Assignment → Transcribe, word for word and without additions, each line below from the one containing "- **[CRUD in" through the one containing "04 Jan 2023", both ends included.

(Records shown Opens)

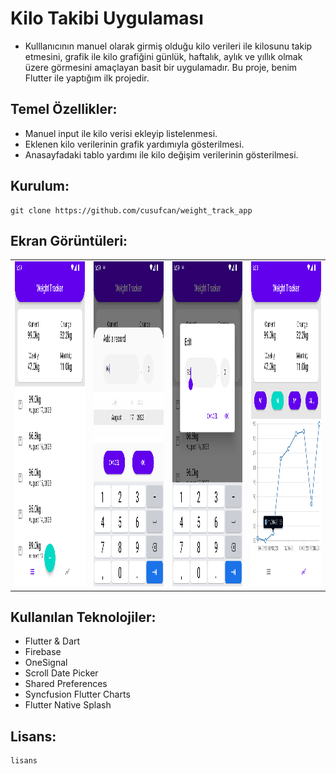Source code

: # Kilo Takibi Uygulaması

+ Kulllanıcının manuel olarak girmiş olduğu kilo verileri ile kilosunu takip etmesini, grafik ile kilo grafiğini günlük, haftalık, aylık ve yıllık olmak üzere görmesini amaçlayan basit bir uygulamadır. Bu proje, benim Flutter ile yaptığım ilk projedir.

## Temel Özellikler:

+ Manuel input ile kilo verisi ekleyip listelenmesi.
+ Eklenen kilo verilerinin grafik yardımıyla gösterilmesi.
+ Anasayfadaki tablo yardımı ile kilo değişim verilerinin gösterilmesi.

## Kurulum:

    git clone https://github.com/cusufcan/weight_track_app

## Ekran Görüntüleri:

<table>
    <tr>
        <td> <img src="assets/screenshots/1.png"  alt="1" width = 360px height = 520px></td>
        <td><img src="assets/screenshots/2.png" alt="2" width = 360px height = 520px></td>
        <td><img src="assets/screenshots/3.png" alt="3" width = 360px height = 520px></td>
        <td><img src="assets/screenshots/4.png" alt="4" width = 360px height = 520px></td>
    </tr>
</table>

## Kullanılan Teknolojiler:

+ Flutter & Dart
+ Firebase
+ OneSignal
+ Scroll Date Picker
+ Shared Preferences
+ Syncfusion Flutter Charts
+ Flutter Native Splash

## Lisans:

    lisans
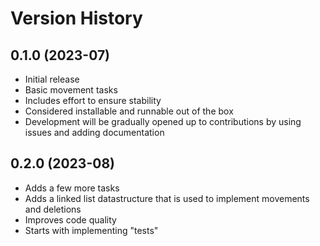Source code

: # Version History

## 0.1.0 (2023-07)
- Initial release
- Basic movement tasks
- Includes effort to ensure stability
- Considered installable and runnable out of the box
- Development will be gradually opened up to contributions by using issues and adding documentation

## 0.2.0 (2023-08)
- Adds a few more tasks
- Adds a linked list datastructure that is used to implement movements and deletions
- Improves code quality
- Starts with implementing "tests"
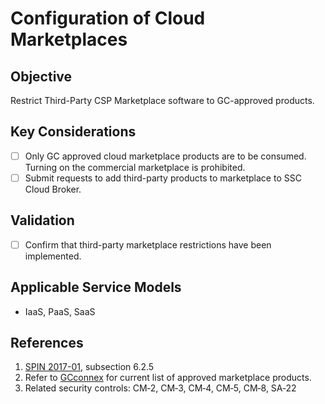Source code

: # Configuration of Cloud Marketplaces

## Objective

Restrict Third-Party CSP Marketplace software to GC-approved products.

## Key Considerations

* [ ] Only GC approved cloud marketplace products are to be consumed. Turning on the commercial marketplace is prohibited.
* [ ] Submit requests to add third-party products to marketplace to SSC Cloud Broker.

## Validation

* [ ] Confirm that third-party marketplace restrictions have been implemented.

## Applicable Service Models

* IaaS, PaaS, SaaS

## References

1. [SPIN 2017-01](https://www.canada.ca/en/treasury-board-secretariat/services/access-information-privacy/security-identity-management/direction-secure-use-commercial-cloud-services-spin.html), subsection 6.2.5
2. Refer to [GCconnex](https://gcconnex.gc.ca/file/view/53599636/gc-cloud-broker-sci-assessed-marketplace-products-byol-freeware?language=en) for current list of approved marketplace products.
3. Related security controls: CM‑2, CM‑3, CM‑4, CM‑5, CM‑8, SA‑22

(Records shown Closes)
(Records shown Opens)

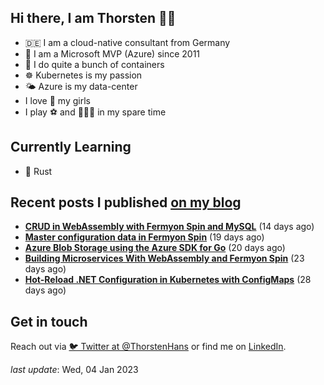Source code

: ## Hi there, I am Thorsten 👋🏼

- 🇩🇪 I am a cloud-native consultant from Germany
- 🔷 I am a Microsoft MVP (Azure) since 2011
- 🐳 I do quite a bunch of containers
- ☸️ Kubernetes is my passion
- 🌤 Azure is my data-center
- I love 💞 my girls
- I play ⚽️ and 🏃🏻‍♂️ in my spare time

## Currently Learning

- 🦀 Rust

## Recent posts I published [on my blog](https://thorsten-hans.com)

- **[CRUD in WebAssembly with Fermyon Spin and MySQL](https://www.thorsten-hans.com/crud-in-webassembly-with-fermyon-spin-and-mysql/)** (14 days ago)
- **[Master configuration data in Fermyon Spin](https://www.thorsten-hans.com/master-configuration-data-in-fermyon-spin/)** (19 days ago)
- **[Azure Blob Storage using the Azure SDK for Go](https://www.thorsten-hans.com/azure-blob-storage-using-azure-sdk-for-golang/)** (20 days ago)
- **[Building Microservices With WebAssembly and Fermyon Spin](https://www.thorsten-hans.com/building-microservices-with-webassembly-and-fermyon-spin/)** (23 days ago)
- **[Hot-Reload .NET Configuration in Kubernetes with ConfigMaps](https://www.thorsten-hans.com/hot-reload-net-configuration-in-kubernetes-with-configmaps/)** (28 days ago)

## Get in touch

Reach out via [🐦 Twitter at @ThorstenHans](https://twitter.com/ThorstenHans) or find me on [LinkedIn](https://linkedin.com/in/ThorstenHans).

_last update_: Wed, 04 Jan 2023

(Records shown Closes)

Result for this exercise →
- **[CRUD in WebAssembly with Fermyon Spin and MySQL](https://www.thorsten-hans.com/crud-in-webassembly-with-fermyon-spin-and-mysql/)** (14 days ago)
- **[Master configuration data in Fermyon Spin](https://www.thorsten-hans.com/master-configuration-data-in-fermyon-spin/)** (19 days ago)
- **[Azure Blob Storage using the Azure SDK for Go](https://www.thorsten-hans.com/azure-blob-storage-using-azure-sdk-for-golang/)** (20 days ago)
- **[Building Microservices With WebAssembly and Fermyon Spin](https://www.thorsten-hans.com/building-microservices-with-webassembly-and-fermyon-spin/)** (23 days ago)
- **[Hot-Reload .NET Configuration in Kubernetes with ConfigMaps](https://www.thorsten-hans.com/hot-reload-net-configuration-in-kubernetes-with-configmaps/)** (28 days ago)

## Get in touch

Reach out via [🐦 Twitter at @ThorstenHans](https://twitter.com/ThorstenHans) or find me on [LinkedIn](https://linkedin.com/in/ThorstenHans).

_last update_: Wed, 04 Jan 2023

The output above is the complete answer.